On 19 November 2008, Israeli Foreign Minister Tzipi Livni addressed the United Jewish Communities General Assembly in Jerusalem. In her speech, she announced: "These two goals of Israel as a Jewish and a democratic state must coexist and not contradict each other. So, what does that mean, a Jewish state? It is not only a matter of the number of Jews who live in Israel. It is not just a matter of numbers but a matter of values. The Jewish state is a matter of values, but it is not just a matter of religion, it is also a matter of nationality. And a Jewish state is not a monopoly of rabbis. It is not. It is about the nature of the State of Israel. It is about Jewish tradition. It is about Jewish history, regardless of the question of what each and every Israeli citizen does in his own home on Saturdays and what he does on the Jewish holidays. We need to maintain the nature of the State of Israel, the character of the State of Israel, because this is the raison d'être of the State of Israel."

A Jewish commonwealth
Advocates of Israel becoming a more narrowly Jewish commonwealth face at least the following practical and theoretical difficulties:

 How to deal with the non-Jewish Arab minority in Israel (and the non-Jewish majority in the West Bank and Gaza).
 How to alleviate concerns of Jews in Israel who favor a relatively secular state.
 What relationship should official Judaism hold vis-à-vis the Government of Israel and vice versa?
 What role do schools play in supporting Jewish heritage, religion, culture, and state?
 How will the government be organized (theocracy, constitutional theocracy, constitutional republic, parliamentary democracy etc.)?
  Should the justice system be based on secular common law, secular civil law, a combination of Jewish and common law, a combination of Jewish and civil law, or pure Jewish law?
 On what mandate or legal principles should the constitution of a Jewish state be based?
 How to integrate the economy of the state in line with Jewish law.

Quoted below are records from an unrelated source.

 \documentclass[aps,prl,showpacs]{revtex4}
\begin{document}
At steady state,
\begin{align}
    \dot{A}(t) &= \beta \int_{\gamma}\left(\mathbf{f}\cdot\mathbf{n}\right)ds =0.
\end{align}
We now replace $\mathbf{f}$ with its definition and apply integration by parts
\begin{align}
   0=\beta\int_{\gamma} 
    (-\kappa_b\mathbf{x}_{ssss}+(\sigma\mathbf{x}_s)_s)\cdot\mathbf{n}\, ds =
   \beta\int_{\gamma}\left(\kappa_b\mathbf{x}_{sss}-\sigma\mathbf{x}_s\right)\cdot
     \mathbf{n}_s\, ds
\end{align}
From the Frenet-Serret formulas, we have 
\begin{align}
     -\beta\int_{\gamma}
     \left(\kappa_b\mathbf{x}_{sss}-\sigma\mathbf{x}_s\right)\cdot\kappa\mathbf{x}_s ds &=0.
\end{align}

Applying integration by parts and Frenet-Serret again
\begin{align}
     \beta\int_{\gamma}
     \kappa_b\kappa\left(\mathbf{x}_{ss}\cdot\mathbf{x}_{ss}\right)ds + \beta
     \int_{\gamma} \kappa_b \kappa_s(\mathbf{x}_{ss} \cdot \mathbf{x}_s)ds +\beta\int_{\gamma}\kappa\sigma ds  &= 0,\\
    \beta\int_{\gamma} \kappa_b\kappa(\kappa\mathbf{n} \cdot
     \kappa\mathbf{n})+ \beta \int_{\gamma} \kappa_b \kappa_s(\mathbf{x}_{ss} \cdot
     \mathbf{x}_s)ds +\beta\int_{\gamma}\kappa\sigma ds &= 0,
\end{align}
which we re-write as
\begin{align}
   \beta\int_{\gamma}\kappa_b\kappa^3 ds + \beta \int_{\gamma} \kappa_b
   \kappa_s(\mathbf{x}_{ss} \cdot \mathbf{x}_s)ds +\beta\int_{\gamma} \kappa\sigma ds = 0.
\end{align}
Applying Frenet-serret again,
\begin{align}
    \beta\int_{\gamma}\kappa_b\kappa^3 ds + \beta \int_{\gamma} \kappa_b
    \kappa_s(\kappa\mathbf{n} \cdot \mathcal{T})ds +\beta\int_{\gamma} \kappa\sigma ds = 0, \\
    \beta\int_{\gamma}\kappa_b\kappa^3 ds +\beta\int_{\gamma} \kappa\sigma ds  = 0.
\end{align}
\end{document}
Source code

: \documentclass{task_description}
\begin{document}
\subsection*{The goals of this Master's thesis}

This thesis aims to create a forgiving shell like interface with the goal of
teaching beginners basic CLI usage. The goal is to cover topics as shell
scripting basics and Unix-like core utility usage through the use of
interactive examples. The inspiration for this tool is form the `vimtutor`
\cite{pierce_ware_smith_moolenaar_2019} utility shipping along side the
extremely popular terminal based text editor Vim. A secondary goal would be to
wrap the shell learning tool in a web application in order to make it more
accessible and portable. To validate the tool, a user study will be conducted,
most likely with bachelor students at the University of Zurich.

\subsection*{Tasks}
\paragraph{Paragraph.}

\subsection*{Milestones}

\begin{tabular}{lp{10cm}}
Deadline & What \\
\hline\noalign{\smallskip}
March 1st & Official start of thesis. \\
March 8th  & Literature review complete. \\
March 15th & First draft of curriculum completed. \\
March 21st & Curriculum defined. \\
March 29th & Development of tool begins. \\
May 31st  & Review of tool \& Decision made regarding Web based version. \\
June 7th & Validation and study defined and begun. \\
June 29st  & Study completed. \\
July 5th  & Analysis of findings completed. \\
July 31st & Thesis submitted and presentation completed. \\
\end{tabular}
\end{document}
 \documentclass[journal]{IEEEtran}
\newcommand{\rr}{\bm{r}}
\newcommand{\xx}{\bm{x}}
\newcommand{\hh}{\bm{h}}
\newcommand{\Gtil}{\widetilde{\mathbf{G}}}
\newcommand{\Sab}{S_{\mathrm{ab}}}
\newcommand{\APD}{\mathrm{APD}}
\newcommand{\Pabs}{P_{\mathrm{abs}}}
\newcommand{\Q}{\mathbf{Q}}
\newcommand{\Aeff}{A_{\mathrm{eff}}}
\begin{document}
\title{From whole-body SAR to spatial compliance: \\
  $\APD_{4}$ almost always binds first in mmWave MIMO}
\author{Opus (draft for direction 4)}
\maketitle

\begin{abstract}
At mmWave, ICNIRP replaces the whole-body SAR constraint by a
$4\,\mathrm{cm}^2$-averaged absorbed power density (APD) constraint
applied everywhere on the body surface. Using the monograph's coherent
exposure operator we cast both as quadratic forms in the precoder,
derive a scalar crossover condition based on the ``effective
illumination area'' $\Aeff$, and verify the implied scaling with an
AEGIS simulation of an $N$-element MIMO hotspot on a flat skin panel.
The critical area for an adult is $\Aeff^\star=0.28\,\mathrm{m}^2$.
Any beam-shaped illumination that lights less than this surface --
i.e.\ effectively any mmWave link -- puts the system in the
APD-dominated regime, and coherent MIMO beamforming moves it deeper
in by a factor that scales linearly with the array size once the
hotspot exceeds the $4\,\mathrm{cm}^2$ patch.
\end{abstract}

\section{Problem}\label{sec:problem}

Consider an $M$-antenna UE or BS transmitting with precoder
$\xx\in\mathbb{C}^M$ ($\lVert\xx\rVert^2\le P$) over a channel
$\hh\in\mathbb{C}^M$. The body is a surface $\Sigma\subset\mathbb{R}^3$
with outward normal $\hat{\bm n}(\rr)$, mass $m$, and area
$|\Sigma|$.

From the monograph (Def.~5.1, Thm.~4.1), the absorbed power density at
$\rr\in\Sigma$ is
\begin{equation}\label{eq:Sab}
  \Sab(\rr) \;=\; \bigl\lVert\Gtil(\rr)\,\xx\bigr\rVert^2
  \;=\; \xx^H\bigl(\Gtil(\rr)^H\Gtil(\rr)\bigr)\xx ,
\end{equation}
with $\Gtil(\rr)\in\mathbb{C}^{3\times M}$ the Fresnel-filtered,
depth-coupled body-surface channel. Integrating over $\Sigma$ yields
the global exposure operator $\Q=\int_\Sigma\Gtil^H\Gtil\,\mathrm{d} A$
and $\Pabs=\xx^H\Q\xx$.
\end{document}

Theorists who grapple with these issues focus on the future of the State of Israel and realize that although the sovereign political state has been established, there is still much work to be done in relation to the identity of the state itself.

Israeli Arabs' opinion 
A poll commissioned by the Israel Democracy Institute in 2007 found that 75% of Arab-Israelis would support a constitution that maintained Israel as a Jewish and democratic state with equal minority rights. Among the 507 people who participated in the poll, some 75 percent said they would agree with such a definition while 23 percent said they would oppose it.

Criticism
The notion that Israel should be constituted in the name of and maintain a special relationship with a particular group of people, the Jewish people, has drawn much controversy vis-à-vis minority groups living in Israel—the large number of Muslim and Christian Palestinians residing in Israel and, to the extent that those territories are claimed to be governed as part of Israel and not as areas under military occupation, in the West Bank and Gaza. For example, the Israeli National Anthem, Hatikvah, refers to Jews by name as well as alluding to the concept of Zionism, and it contains no mention of Palestinian Arab culture. This anthem therefore excludes non-Jews from its narrative of national identity. Similar criticism has been made of the Israeli flag which resembles the Tallit (a Jewish prayer shawl) and features a Star of David, universally acknowledged as a symbol of Judaism. Critics of Israel as a Jewish state, particularly a nation state, have suggested that it should adopt more inclusive and neutral symbolism.

In the course of the Cold War, the Soviet Union, its satellite states and agencies, as well as many African, Asian and Arab states,  presented the concept of Zionism and the Jewish state as an embodiment of racism, imperialism and colonialism. In 1975, the UN General Assembly Resolution 3379, which equated Zionism with racism, was passed by a vote of 72 to 35. It was partially revoked by UN General Assembly Resolution 4686 in 1991 by a vote of 111 to 25.

Linguist and political commentator Noam Chomsky makes a distinction between the concept of "a Jewish ethnic homeland in Palestine" and that of "a Jewish state" in his interview on C-SPAN, saying that he has always supported a Jewish ethnic homeland in Palestine, which is different from a Jewish state. He says that there is a strong case to be made for an ethnic homeland, but he has always been opposed to a Jewish state, for the same reasons he would be opposed to "a Christian state, or a White state, or an Islamic republic". Chomsky believes the concept of a Jewish State (or Muslim, Christian or White State) directly contradicts the concept of a democratic state as it is understood in the Western tradition, because liberal democracy is founded upon a principle in which there is no privileged citizen.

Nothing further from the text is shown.